Шел 1799 год. Французская республиканская армия продолжала громить австро-итальянских союзников. Командующий их объединенными силами барон Мелас явно не справлялся со своими обязанностями. Смертельно напуганный французами австрийский император Франц обратился к русскому императору Павлу I с величайшей просьбой помочь войсками и, главное, — прислать Суворова.

Павел долго не раздумывал — французы его пугали — и написал опальному фельдмаршалу письмо, сказав при этом московскому губернатору Ростопчину:

— Вот каковы русские — везде пригождаются.

Его флигель-адъютант Толбухин с царским посланием примчался в Кончанское. В нем царь писал: «…между прочим, теперь не время рассчитываться. Виноватого бог простит. Римский император просит Вас в начальники своей армии и вручает Вам судьбу Австрии и Италии».

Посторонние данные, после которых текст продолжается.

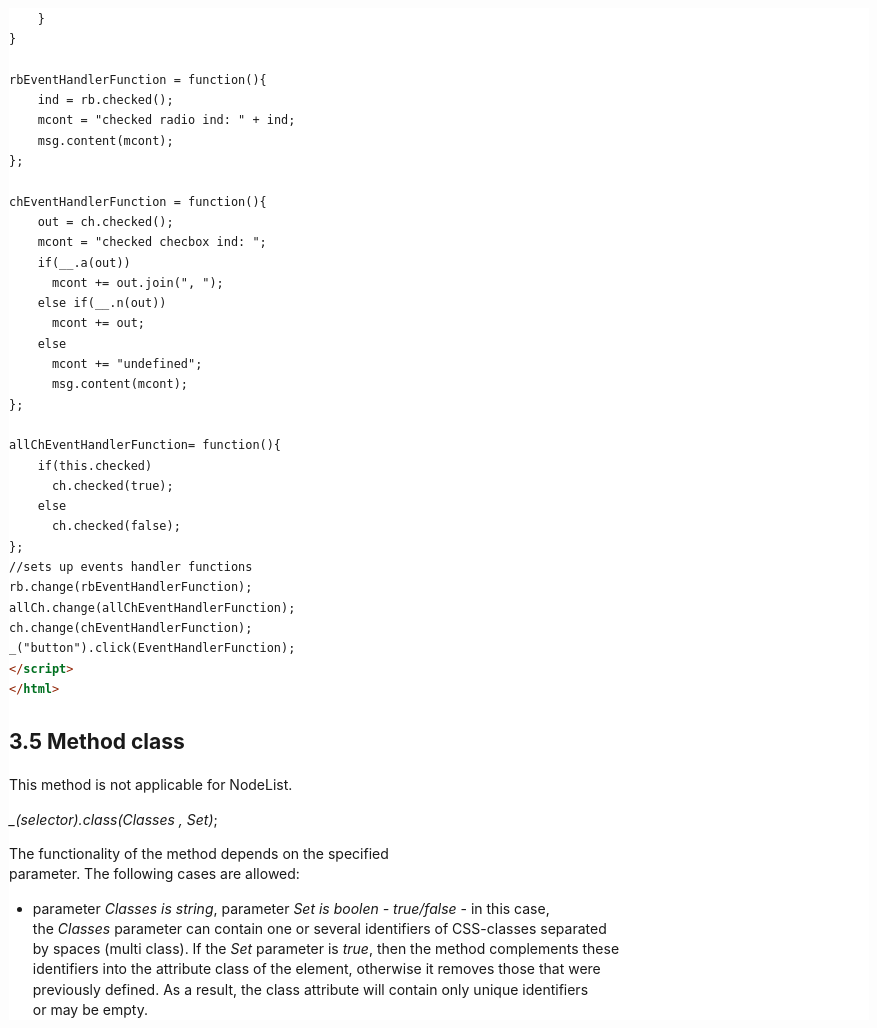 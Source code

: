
 ```html
	}
}

rbEventHandlerFunction = function(){
	ind = rb.checked();
	mcont = "checked radio ind: " + ind;
	msg.content(mcont);
};
	
chEventHandlerFunction = function(){
	out = ch.checked();
	mcont = "checked checbox ind: ";
	if(__.a(out)) 
	  mcont += out.join(", ");
	else if(__.n(out))
	  mcont += out;
	else
	  mcont += "undefined";			
	  msg.content(mcont);
};	
	
allChEventHandlerFunction= function(){
	if(this.checked)
	  ch.checked(true);
	else	
	  ch.checked(false);		
};
//sets up events handler functions
rb.change(rbEventHandlerFunction);
allCh.change(allChEventHandlerFunction);	
ch.change(chEventHandlerFunction);	
_("button").click(EventHandlerFunction);
</script>
</html>
```

  
  
## 3.5 Method class  
     
This method is not applicable  for NodeList.  
  
*_(selector).class(Classes , Set)*;  
  
 The functionality of the method depends on the specified  
parameter. The following cases are allowed:   
  
- parameter *Classes is string*, parameter *Set is boolen - true/false* - in this case,  
the *Classes* parameter can contain one or several identifiers of CSS-classes separated   
by spaces (multi class). If the *Set* parameter is *true*, then the method complements these   
identifiers into the attribute class of the element, otherwise it removes those that were  
previously defined. As a result, the class attribute will contain only unique identifiers  
or may be empty.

Толбухин нашел Суворова на горе Дубихе, где тот, сидя в старом кресле, одетый в тулуп и валенки, глядя в открытое окно, любовался зимней русской природой. Его тешило все: величественная поступь сохатого, бег зайца от рыжей лисицы, птичий гомон по случаю появления серого. Толбухину пришлось отсчитать восемьдесят ступенек, прежде чем попасть к фельдмаршалу.

Прочитав царское послание, Суворов на мгновение задумался, потом посмотрел на вспотевшее лицо Толбухина, хохотнул и вдруг резко поднялся.

— Едем!

С появлением Суворова союзные войска стали успешно громить блестящих французских генералов: Моро и Макдональда, тем самым открыв путь в Генуэзскую ривьеру, где Суворов хотел нанести решающий удар неприятелю. Но на пути к исполнению этой задумки оказалась Александровская цитадель. Отделенная от города рекой Танаре, она имела вид правильного шестиугольника, считалась одной из лучших крепостей Италии. Командовал гарнизоном смелый и решительный французский генерал Гарданна.

Оценив возможности штурма этого шедевра инженерной мысли, фельдмаршал распорядился подтянуть из Турина тяжелую артиллерию. Расставив ее по ближайшим сопкам, он приказал в три часа пополуночи открыть огонь.

Проницательный Гарданна, понимая всю тяжесть своего положения, пришел к единственно правильному решению: атаковать пушки! Иначе надо сдаваться. Расчет его оказался верен. С двухтысячным отрядом, распахнув двое ворот, он ринулся на батареи.